TASK REQUIREMENTS:
Please repeat every entry exactly as written, but skip the pictures.
(DATASET RECORDS Opens)
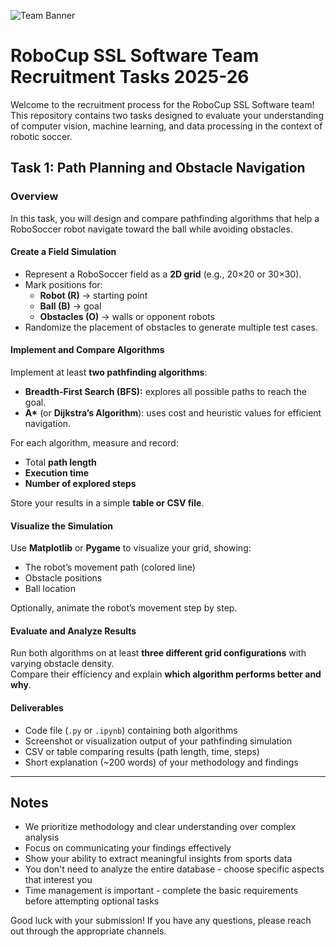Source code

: ![Team Banner](/images/Team%20Banner.png)
# RoboCup SSL Software Team Recruitment Tasks 2025-26
Welcome to the recruitment process for the RoboCup SSL Software team! This repository contains two tasks designed to evaluate your understanding of computer vision, machine learning, and data processing in the context of robotic soccer.

## Task 1: Path Planning and Obstacle Navigation

### Overview
In this task, you will design and compare pathfinding algorithms that help a RoboSoccer robot navigate toward the ball while avoiding obstacles.

#### Create a Field Simulation
- Represent a RoboSoccer field as a **2D grid** (e.g., 20×20 or 30×30).  
- Mark positions for:  
  - **Robot (R)** → starting point  
  - **Ball (B)** → goal  
  - **Obstacles (O)** → walls or opponent robots  
- Randomize the placement of obstacles to generate multiple test cases.  

#### Implement and Compare Algorithms
Implement at least **two pathfinding algorithms**:
- **Breadth-First Search (BFS):** explores all possible paths to reach the goal.  
- **A\*** (or **Dijkstra’s Algorithm**): uses cost and heuristic values for efficient navigation.  

For each algorithm, measure and record:
- Total **path length**  
- **Execution time**  
- **Number of explored steps**  

Store your results in a simple **table or CSV file**.  

#### Visualize the Simulation
Use **Matplotlib** or **Pygame** to visualize your grid, showing:
- The robot’s movement path (colored line)  
- Obstacle positions  
- Ball location  

Optionally, animate the robot’s movement step by step.


#### Evaluate and Analyze Results
Run both algorithms on at least **three different grid configurations** with varying obstacle density.  
Compare their efficiency and explain **which algorithm performs better and why**.

#### Deliverables
- Code file (`.py` or `.ipynb`) containing both algorithms  
- Screenshot or visualization output of your pathfinding simulation  
- CSV or table comparing results (path length, time, steps)  
- Short explanation (~200 words) of your methodology and findings  

---



## Notes
- We prioritize methodology and clear understanding over complex analysis
- Focus on communicating your findings effectively
- Show your ability to extract meaningful insights from sports data
- You don't need to analyze the entire database - choose specific aspects that interest you
- Time management is important - complete the basic requirements before attempting optional tasks

Good luck with your submission! If you have any questions, please reach out through the appropriate channels.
(DATASET RECORDS Closes)
PROBLEM SOLUTION:
Source code

: ![Team Banner](/images/Team%20Banner.png)
# RoboCup SSL Software Team Recruitment Tasks 2025-26
Welcome to the recruitment process for the RoboCup SSL Software team! This repository contains two tasks designed to evaluate your understanding of computer vision, machine learning, and data processing in the context of robotic soccer.

## Task 1: Path Planning and Obstacle Navigation

### Overview
In this task, you will design and compare pathfinding algorithms that help a RoboSoccer robot navigate toward the ball while avoiding obstacles.

#### Create a Field Simulation
- Represent a RoboSoccer field as a **2D grid** (e.g., 20×20 or 30×30).  
- Mark positions for:  
  - **Robot (R)** → starting point  
  - **Ball (B)** → goal  
  - **Obstacles (O)** → walls or opponent robots  
- Randomize the placement of obstacles to generate multiple test cases.  

#### Implement and Compare Algorithms
Implement at least **two pathfinding algorithms**:
- **Breadth-First Search (BFS):** explores all possible paths to reach the goal.  
- **A\*** (or **Dijkstra’s Algorithm**): uses cost and heuristic values for efficient navigation.  

For each algorithm, measure and record:
- Total **path length**  
- **Execution time**  
- **Number of explored steps**  

Store your results in a simple **table or CSV file**.  

#### Visualize the Simulation
Use **Matplotlib** or **Pygame** to visualize your grid, showing:
- The robot’s movement path (colored line)  
- Obstacle positions  
- Ball location  

Optionally, animate the robot’s movement step by step.


#### Evaluate and Analyze Results
Run both algorithms on at least **three different grid configurations** with varying obstacle density.  
Compare their efficiency and explain **which algorithm performs better and why**.

#### Deliverables
- Code file (`.py` or `.ipynb`) containing both algorithms  
- Screenshot or visualization output of your pathfinding simulation  
- CSV or table comparing results (path length, time, steps)  
- Short explanation (~200 words) of your methodology and findings  

---



## Notes
- We prioritize methodology and clear understanding over complex analysis
- Focus on communicating your findings effectively
- Show your ability to extract meaningful insights from sports data
- You don't need to analyze the entire database - choose specific aspects that interest you
- Time management is important - complete the basic requirements before attempting optional tasks

Good luck with your submission! If you have any questions, please reach out through the appropriate channels.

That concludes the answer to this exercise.